The Woman who Hand-painted her Wall Indigo

When I was a student, there was a ravishing woman with peculiar thin Medusa hair whom I drove past every late morning. I stopped a couple of narrow town houses down from hers to throw my garbage out, where the garbage metal containers were all huddled near each other on a clearing made before a thicket of larch trees on the side of the downhill road. We waved to one another. 

She always waved first and always with the hand holding her cigarette, since the other one was sheltered in the pocket of either her oversized army-green trench coat, or thin summer/fall blue cotton cardigan (depending on which season we were in). 

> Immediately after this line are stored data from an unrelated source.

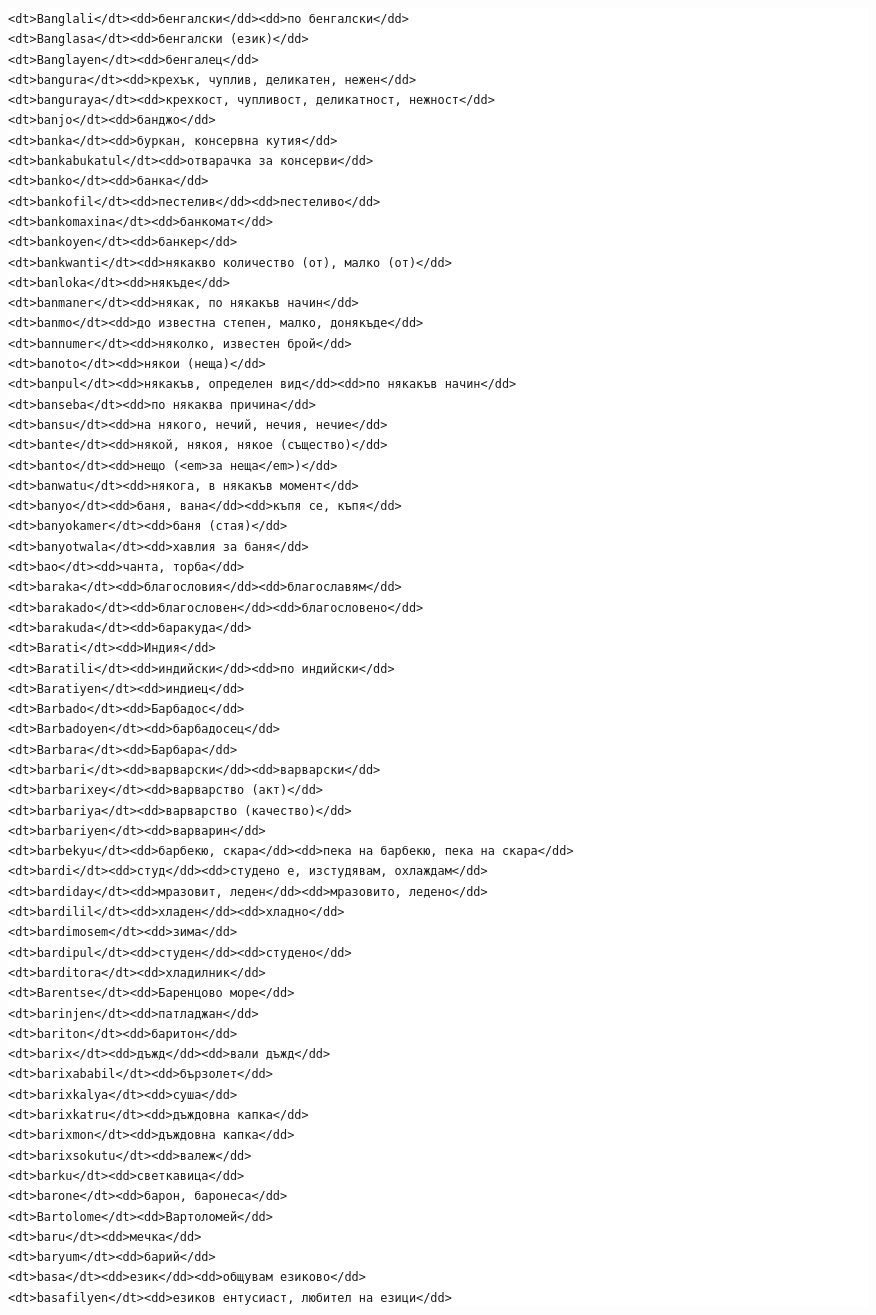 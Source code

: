     <dt>Banglali</dt><dd>бенгалски</dd><dd>по бенгалски</dd>
    <dt>Banglasa</dt><dd>бенгалски (език)</dd>
    <dt>Banglayen</dt><dd>бенгалец</dd>
    <dt>bangura</dt><dd>крехък, чуплив, деликатен, нежен</dd>
    <dt>banguraya</dt><dd>крехкост, чупливост, деликатност, нежност</dd>
    <dt>banjo</dt><dd>банджо</dd>
    <dt>banka</dt><dd>буркан, консервна кутия</dd>
    <dt>bankabukatul</dt><dd>отварачка за консерви</dd>
    <dt>banko</dt><dd>банка</dd>
    <dt>bankofil</dt><dd>пестелив</dd><dd>пестеливо</dd>
    <dt>bankomaxina</dt><dd>банкомат</dd>
    <dt>bankoyen</dt><dd>банкер</dd>
    <dt>bankwanti</dt><dd>някакво количество (от), малко (от)</dd>
    <dt>banloka</dt><dd>някъде</dd>
    <dt>banmaner</dt><dd>някак, по някакъв начин</dd>
    <dt>banmo</dt><dd>до известна степен, малко, донякъде</dd>
    <dt>bannumer</dt><dd>няколко, известен брой</dd>
    <dt>banoto</dt><dd>някои (неща)</dd>
    <dt>banpul</dt><dd>някакъв, определен вид</dd><dd>по някакъв начин</dd>
    <dt>banseba</dt><dd>по някаква причина</dd>
    <dt>bansu</dt><dd>на някого, нечий, нечия, нечие</dd>
    <dt>bante</dt><dd>някой, някоя, някое (същество)</dd>
    <dt>banto</dt><dd>нещо (<em>за неща</em>)</dd>
    <dt>banwatu</dt><dd>някога, в някакъв момент</dd>
    <dt>banyo</dt><dd>баня, вана</dd><dd>къпя се, къпя</dd>
    <dt>banyokamer</dt><dd>баня (стая)</dd>
    <dt>banyotwala</dt><dd>хавлия за баня</dd>
    <dt>bao</dt><dd>чанта, торба</dd>
    <dt>baraka</dt><dd>благословия</dd><dd>благославям</dd>
    <dt>barakado</dt><dd>благословен</dd><dd>благословено</dd>
    <dt>barakuda</dt><dd>баракуда</dd>
    <dt>Barati</dt><dd>Индия</dd>
    <dt>Baratili</dt><dd>индийски</dd><dd>по индийски</dd>
    <dt>Baratiyen</dt><dd>индиец</dd>
    <dt>Barbado</dt><dd>Барбадос</dd>
    <dt>Barbadoyen</dt><dd>барбадосец</dd>
    <dt>Barbara</dt><dd>Барбара</dd>
    <dt>barbari</dt><dd>варварски</dd><dd>варварски</dd>
    <dt>barbarixey</dt><dd>варварство (акт)</dd>
    <dt>barbariya</dt><dd>варварство (качество)</dd>
    <dt>barbariyen</dt><dd>варварин</dd>
    <dt>barbekyu</dt><dd>барбекю, скара</dd><dd>пека на барбекю, пека на скара</dd>
    <dt>bardi</dt><dd>студ</dd><dd>студено е, изстудявам, охлаждам</dd>
    <dt>bardiday</dt><dd>мразовит, леден</dd><dd>мразовито, ледено</dd>
    <dt>bardilil</dt><dd>хладен</dd><dd>хладно</dd>
    <dt>bardimosem</dt><dd>зима</dd>
    <dt>bardipul</dt><dd>студен</dd><dd>студено</dd>
    <dt>barditora</dt><dd>хладилник</dd>
    <dt>Barentse</dt><dd>Баренцово море</dd>
    <dt>barinjen</dt><dd>патладжан</dd>
    <dt>bariton</dt><dd>баритон</dd>
    <dt>barix</dt><dd>дъжд</dd><dd>вали дъжд</dd>
    <dt>barixababil</dt><dd>бързолет</dd>
    <dt>barixkalya</dt><dd>суша</dd>
    <dt>barixkatru</dt><dd>дъждовна капка</dd>
    <dt>barixmon</dt><dd>дъждовна капка</dd>
    <dt>barixsokutu</dt><dd>валеж</dd>
    <dt>barku</dt><dd>светкавица</dd>
    <dt>barone</dt><dd>барон, баронеса</dd>
    <dt>Bartolome</dt><dd>Вартоломей</dd>
    <dt>baru</dt><dd>мечка</dd>
    <dt>baryum</dt><dd>барий</dd>
    <dt>basa</dt><dd>език</dd><dd>общувам езиково</dd>
    <dt>basafilyen</dt><dd>езиков ентусиаст, любител на езици</dd>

And from the ball that was in her pocket, I could tell that she always had that insulated hand fisted around the handle of her dog’s leash. Somehow the bulge of her knuckle that stretched the fabric of her pocket outwards told me that this woman was physically strong and emotionally resilient. Her dog was a small teddy-bear-brown terrier; he also stopped his sniffing each morning to tilt his head as if in greeting to me. 

I had no idea that I looked for this woman every day for God knows how long, until she wasn’t there one morning. After then, when she returned, I was always aware that when I went downhill to throw the garbage out I was going to be looking for her neighbourly greeting that lingered seconds longer that normal neighbourly greetings should last.

I was on my second year of graduate school, studying International Communications but spending most of my productive time where life emotionally threw me, delved into books about the pineal gland to desperately learn about methods for my mind to govern my body. My friends were all reading about similar stuff; it was the beginning of today’s raving mind journey trend. 

She could have been a tired but good-looking 38-year-old, or a healthy looking 50-year-old pumped with hyaluronic acid and Botox. Either way, it’s all about biological age these days. That’s the New Age.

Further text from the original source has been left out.